# FYI Rockwell chips, picture of board inside, covered in gold



## wop1969 (Mar 21, 2009)

I wanted to share this with the forum for those that might not know or have never seen whats inside a rockwell chip.

All gold on the board, front and back. the back picture still has the green mask on it but all the traces are gold.

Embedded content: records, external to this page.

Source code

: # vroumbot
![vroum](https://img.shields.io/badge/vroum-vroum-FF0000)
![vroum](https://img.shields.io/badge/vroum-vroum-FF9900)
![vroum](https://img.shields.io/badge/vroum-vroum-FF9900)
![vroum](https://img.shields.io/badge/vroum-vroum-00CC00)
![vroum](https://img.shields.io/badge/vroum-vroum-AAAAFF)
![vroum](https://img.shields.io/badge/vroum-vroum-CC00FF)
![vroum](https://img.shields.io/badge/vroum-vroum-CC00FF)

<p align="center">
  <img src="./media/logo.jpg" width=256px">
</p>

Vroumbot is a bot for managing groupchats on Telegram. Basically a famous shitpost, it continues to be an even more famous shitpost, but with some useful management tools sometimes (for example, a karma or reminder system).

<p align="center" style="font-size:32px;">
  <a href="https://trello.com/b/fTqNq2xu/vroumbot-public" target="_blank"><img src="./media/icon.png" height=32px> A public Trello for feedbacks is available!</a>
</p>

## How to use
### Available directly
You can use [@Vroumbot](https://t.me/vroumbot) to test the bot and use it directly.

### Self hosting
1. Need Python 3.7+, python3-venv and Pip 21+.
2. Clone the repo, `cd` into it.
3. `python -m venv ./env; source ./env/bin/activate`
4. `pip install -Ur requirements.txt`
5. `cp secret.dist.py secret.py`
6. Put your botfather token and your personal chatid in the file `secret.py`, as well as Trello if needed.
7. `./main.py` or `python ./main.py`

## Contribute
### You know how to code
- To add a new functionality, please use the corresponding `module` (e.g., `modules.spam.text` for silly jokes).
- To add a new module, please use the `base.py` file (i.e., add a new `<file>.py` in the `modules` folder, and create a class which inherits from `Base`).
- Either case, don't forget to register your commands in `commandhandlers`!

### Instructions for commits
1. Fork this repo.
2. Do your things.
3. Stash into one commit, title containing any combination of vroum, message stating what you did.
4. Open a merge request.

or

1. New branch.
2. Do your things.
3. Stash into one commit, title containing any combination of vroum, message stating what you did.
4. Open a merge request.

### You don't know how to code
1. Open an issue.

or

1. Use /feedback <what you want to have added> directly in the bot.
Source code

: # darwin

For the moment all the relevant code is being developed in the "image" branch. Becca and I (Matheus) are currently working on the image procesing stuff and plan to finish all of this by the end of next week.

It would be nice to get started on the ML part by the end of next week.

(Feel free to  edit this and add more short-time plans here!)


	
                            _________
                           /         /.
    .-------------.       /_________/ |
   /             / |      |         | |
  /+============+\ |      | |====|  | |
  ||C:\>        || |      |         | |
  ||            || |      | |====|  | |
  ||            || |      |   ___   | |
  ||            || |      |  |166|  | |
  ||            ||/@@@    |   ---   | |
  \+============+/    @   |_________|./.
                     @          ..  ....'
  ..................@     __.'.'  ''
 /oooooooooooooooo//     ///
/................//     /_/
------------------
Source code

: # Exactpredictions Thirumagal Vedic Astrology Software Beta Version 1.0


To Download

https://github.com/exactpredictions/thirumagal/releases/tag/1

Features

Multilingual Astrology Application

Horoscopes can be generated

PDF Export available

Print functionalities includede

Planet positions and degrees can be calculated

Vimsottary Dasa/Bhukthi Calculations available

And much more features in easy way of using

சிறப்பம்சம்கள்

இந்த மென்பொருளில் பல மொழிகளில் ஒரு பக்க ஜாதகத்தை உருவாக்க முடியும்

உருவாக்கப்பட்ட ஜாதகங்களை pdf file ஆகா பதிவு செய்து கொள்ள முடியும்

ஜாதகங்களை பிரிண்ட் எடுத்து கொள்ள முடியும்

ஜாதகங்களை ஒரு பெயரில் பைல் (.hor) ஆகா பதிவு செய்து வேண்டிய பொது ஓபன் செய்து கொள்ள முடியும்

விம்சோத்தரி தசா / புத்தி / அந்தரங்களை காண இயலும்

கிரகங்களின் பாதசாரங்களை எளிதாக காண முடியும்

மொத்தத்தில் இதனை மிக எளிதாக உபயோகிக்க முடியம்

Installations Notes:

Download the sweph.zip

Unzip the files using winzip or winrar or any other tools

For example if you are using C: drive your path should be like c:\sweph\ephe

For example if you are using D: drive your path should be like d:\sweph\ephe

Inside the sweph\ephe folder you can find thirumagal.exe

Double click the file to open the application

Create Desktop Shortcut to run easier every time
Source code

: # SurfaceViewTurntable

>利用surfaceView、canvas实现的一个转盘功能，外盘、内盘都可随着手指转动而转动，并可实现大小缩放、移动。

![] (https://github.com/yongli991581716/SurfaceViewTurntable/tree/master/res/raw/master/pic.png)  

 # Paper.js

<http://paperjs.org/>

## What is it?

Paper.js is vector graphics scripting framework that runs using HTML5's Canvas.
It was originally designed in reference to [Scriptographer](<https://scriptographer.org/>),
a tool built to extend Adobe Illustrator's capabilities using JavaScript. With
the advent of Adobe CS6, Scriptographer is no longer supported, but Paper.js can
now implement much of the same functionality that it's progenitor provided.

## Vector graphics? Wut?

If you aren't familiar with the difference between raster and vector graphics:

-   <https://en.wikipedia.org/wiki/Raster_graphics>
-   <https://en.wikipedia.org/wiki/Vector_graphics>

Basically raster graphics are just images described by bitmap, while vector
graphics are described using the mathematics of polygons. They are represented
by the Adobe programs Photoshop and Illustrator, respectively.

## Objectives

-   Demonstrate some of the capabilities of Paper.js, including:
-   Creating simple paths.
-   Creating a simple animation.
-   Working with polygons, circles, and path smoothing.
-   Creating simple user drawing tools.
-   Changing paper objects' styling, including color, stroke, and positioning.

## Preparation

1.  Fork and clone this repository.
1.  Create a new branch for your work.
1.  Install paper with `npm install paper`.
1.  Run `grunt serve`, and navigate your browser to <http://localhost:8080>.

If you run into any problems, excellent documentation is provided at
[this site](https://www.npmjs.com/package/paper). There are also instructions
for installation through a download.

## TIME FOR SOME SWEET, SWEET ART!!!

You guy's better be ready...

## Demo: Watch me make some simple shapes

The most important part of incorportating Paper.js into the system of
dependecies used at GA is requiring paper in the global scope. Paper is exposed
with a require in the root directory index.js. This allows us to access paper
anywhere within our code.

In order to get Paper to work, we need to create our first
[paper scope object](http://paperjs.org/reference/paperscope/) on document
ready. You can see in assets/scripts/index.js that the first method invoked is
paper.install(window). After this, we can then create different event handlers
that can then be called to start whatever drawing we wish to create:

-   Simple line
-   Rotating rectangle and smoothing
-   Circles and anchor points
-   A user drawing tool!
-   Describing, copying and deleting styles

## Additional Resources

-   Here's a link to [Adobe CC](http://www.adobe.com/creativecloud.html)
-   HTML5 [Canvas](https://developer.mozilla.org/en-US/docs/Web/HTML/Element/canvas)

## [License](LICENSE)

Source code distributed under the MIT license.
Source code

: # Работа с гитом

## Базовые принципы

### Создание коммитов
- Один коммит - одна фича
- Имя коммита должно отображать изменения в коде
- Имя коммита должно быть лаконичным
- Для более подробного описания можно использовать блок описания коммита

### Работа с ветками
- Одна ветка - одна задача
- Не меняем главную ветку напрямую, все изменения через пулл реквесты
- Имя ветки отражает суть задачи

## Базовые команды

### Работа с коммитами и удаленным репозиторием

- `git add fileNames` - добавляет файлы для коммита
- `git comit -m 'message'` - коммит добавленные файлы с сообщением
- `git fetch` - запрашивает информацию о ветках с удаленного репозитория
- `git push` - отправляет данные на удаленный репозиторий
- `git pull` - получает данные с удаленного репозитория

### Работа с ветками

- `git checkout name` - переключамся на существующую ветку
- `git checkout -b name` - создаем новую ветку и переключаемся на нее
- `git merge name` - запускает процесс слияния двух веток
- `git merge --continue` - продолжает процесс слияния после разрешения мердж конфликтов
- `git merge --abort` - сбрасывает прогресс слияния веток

to open it I put it in a vice sideways and cranked till the 2 layers split..


----------



## Anonymous (Mar 21, 2009)

Nice


----------



## tonyd (Mar 22, 2009)

Hmmmmmmmmmmm wonder what the yield would be ?


----------



## Despotic (Mar 22, 2009)

are the rockwell chips from 56K modems?


----------



## wop1969 (Mar 22, 2009)

They are found on modems, I dont know if they are on all modems. I wish I took a picture of the chip befor cracking it open cause today I cracked open a few more and they had no gold in them


----------



## Despotic (Mar 22, 2009)

Great Find!
Thanks for the info. I will separate my flatpack IC's better from now on.
I've been throwing all of them in a 5 gallon bucket to be processed when I have the knowledge to safely do so. 
I do separate the "gold tag" ball grid IC's.


----------



## lazersteve (Mar 23, 2009)

Here's a previous thread about them:

Rockwell Hybrids

Steve


----------